The stairs are before us. A small hut is there. There’s a store of food and water. The redhead and the Nusman squabble over who is to light a fire. The Nusman tells her it’s not a Nusman’s job and there’s really no other kind of man worth mentioning. But at this Merock glowers at him and the redhead laughs. Misfanwel gets on with the fire. The priest sighs with relief. The pilgrimage is now at its mid-point he’s thinking. He’s telling himself he can survive the next half. But I can see he’s still nervous. He still has the ceremony deep in the Temple to peform. We pass a night sated with heat and food in the shelter. Tomorrow we will descend the stairs and I will see the Temple of Smiling Icons. The pilgrims only go in midsummer. In winter, it is too cold.
At death-dawn we begin to go down the stairs. We only see a few feet in front of us. Misfanwel holds up a lantern. At least here we can take off our snow goggles. Merock drags his dagger along the ice walls of the staircase until Tegranock barks at him to stop. I learn finally the redhead’s name. Amvirwel, which means the-blue-light-on-the-night-ice. She tends to the sledge like a mother over a child. I thought she looked dismayed and anxious to leave it on the surface. She slipped the marble head into her backpack.
We go down for hours. Our legs are wobbly and sore. There is a hollow pipe to hold as we descend. Otherwise there is nothing in the spiralling stairwell except roughly-hewn walls of ancient ice. All but the Nusman and I steal glimpses at the ice, untouched for millions of years, seeking some sign from the Nacrescenti, as though a message from them here would be more pure, less distilled by the sun, closer to their essence. The priest shudders often. Misfanwel passes the lantern around for each of us to take a turn holding it up. At last we come to a resting area carved out of the ice. It is a small room and it is extremely cold now. Amvirwel wears all her furs. We huddle together for warmth. We cannot light a fire here.

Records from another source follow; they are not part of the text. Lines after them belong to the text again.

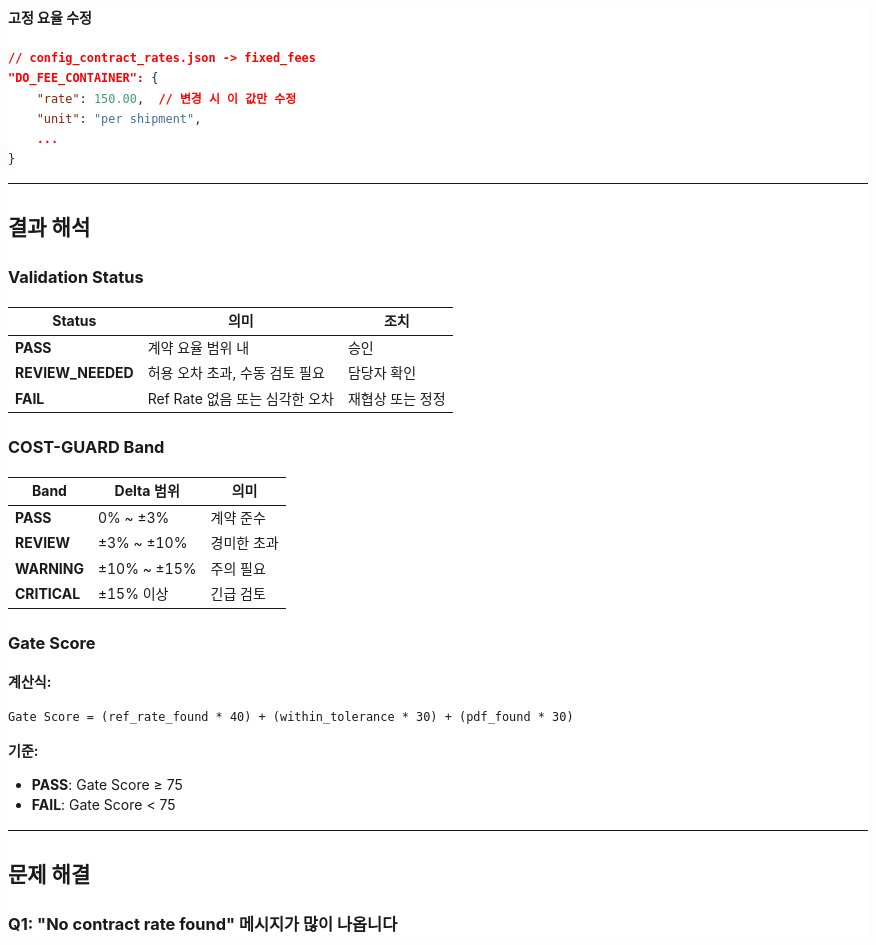 #### 고정 요율 수정
```json
// config_contract_rates.json -> fixed_fees
"DO_FEE_CONTAINER": {
    "rate": 150.00,  // 변경 시 이 값만 수정
    "unit": "per shipment",
    ...
}
```

---

## 결과 해석

### Validation Status

| Status | 의미 | 조치 |
|--------|------|------|
| **PASS** | 계약 요율 범위 내 | 승인 |
| **REVIEW_NEEDED** | 허용 오차 초과, 수동 검토 필요 | 담당자 확인 |
| **FAIL** | Ref Rate 없음 또는 심각한 오차 | 재협상 또는 정정 |

### COST-GUARD Band

| Band | Delta 범위 | 의미 |
|------|------------|------|
| **PASS** | 0% ~ ±3% | 계약 준수 |
| **REVIEW** | ±3% ~ ±10% | 경미한 초과 |
| **WARNING** | ±10% ~ ±15% | 주의 필요 |
| **CRITICAL** | ±15% 이상 | 긴급 검토 |

### Gate Score

**계산식:**
```
Gate Score = (ref_rate_found * 40) + (within_tolerance * 30) + (pdf_found * 30)
```

**기준:**
- **PASS**: Gate Score ≥ 75
- **FAIL**: Gate Score < 75

---

## 문제 해결

### Q1: "No contract rate found" 메시지가 많이 나옵니다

‘What about these hollow pipes? Aren’t they meant to carry out smoke? Is there no stove?’
‘Yes, at the next resting place. But not here.’ No one asks why. It is just the way it is. In an hour we continue down. The priest looks ashen with fear, exhaustion and cold. Even the Nusman looks distressed.
We sleep at the next resting station. The fire is lit and the smoke fills the hollow pipes. I imagine a thin stream of smoke coming out of the ice at the top of the stairs, visible for miles in the stillness. It’s hard to imagine the brightness of the world above us in the cold Earth. I drift to sleep, dreaming.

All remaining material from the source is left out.